Reputation: 1334
I have one CSV
with the following data:
DEST_COUNTRY_NAME,ORIGIN_COUNTRY_NAME,count
United States, Romania, 1
United States, Ireland, 264
United States, India, 69
I was trying to understand how is this following 2nd snippet(Snippet 2
) working? I went through the documentation of spark which says it will not read/load data until action is called on that dataFrame
.
Here I have created schema with wrong types and it's printing correctly as I have not called any action yet.
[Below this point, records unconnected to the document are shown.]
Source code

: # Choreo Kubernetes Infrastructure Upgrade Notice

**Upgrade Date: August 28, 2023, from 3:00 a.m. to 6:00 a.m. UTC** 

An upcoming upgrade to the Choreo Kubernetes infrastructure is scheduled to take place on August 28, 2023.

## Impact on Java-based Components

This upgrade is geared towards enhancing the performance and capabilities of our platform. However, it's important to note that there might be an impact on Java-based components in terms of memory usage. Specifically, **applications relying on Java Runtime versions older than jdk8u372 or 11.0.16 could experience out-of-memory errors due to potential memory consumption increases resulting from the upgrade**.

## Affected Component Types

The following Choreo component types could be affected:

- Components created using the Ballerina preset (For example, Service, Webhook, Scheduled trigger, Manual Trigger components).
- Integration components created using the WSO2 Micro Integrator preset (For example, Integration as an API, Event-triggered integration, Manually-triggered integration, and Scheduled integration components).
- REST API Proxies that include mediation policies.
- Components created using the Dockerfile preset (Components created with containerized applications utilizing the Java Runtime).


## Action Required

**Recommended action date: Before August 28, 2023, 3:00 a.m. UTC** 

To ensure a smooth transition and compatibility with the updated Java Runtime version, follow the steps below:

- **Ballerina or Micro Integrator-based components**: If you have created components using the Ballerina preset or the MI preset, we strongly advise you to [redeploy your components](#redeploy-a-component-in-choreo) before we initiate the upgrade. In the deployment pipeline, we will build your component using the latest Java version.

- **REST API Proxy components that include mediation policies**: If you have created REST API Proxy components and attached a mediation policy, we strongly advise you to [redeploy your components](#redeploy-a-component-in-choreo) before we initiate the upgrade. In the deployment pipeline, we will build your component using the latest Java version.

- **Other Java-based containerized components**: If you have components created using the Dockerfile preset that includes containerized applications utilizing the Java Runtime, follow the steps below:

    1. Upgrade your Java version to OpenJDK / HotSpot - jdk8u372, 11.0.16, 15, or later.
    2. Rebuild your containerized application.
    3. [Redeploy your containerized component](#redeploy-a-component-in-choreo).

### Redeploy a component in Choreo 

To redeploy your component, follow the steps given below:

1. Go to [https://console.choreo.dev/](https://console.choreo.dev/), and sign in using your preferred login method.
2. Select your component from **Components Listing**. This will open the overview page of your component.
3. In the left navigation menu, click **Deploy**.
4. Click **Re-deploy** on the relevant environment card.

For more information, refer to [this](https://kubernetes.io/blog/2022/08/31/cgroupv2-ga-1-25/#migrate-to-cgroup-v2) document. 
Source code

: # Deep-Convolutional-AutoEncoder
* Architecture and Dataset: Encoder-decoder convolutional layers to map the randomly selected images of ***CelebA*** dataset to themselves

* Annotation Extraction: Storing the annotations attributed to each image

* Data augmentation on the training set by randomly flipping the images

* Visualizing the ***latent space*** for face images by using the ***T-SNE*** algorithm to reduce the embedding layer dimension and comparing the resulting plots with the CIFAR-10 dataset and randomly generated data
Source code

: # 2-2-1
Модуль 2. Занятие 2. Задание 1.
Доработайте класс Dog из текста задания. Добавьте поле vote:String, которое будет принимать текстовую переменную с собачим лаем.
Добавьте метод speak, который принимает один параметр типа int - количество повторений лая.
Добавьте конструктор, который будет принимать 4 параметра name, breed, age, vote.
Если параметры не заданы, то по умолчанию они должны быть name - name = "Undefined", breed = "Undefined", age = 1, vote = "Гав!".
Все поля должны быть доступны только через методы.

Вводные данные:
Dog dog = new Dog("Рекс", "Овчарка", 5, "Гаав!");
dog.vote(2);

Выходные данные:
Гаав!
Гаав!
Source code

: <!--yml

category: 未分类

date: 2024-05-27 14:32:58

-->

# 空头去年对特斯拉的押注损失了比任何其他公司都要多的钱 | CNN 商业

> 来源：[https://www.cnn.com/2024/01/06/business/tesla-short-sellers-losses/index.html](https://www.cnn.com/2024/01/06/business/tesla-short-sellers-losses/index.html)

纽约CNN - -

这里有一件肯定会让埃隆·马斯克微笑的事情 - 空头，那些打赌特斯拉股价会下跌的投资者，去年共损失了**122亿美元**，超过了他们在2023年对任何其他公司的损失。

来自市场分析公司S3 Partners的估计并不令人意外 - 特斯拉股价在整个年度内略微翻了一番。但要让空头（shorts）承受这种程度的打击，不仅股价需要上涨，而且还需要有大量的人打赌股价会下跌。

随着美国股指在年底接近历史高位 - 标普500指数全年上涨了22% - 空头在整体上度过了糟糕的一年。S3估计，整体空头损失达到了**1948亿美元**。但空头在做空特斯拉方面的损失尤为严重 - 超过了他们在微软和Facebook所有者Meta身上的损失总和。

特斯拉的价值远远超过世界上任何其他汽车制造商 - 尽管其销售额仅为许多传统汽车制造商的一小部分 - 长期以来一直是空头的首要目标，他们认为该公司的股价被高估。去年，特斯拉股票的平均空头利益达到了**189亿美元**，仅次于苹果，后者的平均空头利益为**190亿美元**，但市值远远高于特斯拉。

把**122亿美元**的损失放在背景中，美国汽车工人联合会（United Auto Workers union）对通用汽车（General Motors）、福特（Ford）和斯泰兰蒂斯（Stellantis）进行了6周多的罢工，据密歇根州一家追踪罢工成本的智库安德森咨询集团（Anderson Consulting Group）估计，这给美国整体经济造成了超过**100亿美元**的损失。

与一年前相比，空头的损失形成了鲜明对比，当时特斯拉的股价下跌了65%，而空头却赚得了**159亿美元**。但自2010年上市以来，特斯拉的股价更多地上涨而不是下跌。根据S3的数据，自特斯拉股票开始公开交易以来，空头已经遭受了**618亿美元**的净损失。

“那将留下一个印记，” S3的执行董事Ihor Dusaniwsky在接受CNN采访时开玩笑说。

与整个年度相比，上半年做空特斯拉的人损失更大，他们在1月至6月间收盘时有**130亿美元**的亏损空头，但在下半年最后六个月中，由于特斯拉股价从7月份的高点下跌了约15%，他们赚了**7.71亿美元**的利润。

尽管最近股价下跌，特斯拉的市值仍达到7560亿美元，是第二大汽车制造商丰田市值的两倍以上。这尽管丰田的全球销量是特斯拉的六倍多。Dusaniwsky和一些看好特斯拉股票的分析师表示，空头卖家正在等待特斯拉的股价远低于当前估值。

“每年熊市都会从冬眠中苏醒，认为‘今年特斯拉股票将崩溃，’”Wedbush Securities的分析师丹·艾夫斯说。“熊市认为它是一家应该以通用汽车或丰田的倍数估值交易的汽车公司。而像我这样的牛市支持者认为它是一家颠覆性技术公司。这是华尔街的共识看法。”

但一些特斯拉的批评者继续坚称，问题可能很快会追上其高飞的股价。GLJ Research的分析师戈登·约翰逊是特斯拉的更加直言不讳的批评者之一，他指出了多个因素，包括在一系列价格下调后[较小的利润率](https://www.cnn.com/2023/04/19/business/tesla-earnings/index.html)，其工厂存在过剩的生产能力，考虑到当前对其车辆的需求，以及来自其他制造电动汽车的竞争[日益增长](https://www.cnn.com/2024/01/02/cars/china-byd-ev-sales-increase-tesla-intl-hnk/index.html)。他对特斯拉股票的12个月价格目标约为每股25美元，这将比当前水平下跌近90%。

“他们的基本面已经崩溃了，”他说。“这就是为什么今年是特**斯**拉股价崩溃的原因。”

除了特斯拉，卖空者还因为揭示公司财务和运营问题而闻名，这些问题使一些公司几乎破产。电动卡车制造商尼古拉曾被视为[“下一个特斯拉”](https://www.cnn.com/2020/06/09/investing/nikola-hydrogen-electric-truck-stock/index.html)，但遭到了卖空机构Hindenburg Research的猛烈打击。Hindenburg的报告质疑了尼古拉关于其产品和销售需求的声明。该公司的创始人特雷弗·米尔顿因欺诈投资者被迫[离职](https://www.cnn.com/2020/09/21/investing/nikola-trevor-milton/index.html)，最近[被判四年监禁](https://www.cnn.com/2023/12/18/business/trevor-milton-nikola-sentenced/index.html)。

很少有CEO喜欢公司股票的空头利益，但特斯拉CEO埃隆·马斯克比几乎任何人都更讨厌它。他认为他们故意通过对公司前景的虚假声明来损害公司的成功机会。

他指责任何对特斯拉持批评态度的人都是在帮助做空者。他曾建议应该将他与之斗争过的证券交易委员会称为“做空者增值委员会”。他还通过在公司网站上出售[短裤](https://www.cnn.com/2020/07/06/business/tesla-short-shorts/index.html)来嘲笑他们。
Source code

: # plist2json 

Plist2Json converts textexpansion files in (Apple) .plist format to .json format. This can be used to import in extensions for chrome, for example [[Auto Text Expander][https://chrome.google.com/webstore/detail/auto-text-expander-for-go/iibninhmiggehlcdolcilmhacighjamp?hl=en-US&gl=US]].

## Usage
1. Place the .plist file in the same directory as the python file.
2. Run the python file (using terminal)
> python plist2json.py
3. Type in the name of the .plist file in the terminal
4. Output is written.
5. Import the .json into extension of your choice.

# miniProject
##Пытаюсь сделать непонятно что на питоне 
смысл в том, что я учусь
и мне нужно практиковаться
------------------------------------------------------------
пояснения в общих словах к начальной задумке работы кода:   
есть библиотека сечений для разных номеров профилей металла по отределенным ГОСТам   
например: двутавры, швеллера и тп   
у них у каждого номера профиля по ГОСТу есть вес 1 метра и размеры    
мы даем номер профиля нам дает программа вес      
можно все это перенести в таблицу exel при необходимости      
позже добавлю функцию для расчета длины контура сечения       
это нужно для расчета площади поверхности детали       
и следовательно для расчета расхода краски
But in 2nd snippet, I have used inferSchema instead of the custom schema to load CSV. Now my question is how I got my correct schema type without going through the data? As I have not called any action yet! Notice that I got integer type at count
Snippet 1
val myManualSchema = new StructType(Array(
StructField("DEST_COUNTRY_NAME", LongType, true),
StructField("ORIGIN_COUNTRY_NAME", LongType, true),
StructField("count", LongType, false) ))
val csv2010 = getClass.getClassLoader.getResource("2010-summary.csv").getFile
spark.read.format("csv")
.option("header", "true")
.option("mode", "FAILFAST")
.schema(myManualSchema)
.load(csv2010).printSchema()
/* OUTPUT:
root
|-- DEST_COUNTRY_NAME: long (nullable = true)
|-- ORIGIN_COUNTRY_NAME: long (nullable = true)
|-- count: long (nullable = true)
*/
Snippet 2
spark.read.format("csv")
.option("header", "true")
.option("mode", "FAILFAST")
.option("inferSchema", true)
.load(csv2010).printSchema()
/* OUTPUT:
root
|-- DEST_COUNTRY_NAME: string (nullable = true)
|-- ORIGIN_COUNTRY_NAME: string (nullable = true)
|-- count: integer (nullable = true)
*/
Upvotes: 0
Views: 716
Reputation: 1316
I'm not sure how the documentation exactly states it, but, while that's guaranteed for RDDs, it's actually up to the DataFrameReader
to avoid making any reads when loading.
In practice, the internal CSV reader in Spark does read the data when the inferSchema
is set to true
: see this particular line of code which calls the aggregate()
action on the internal RDD to infer the types.
Upvotes: 1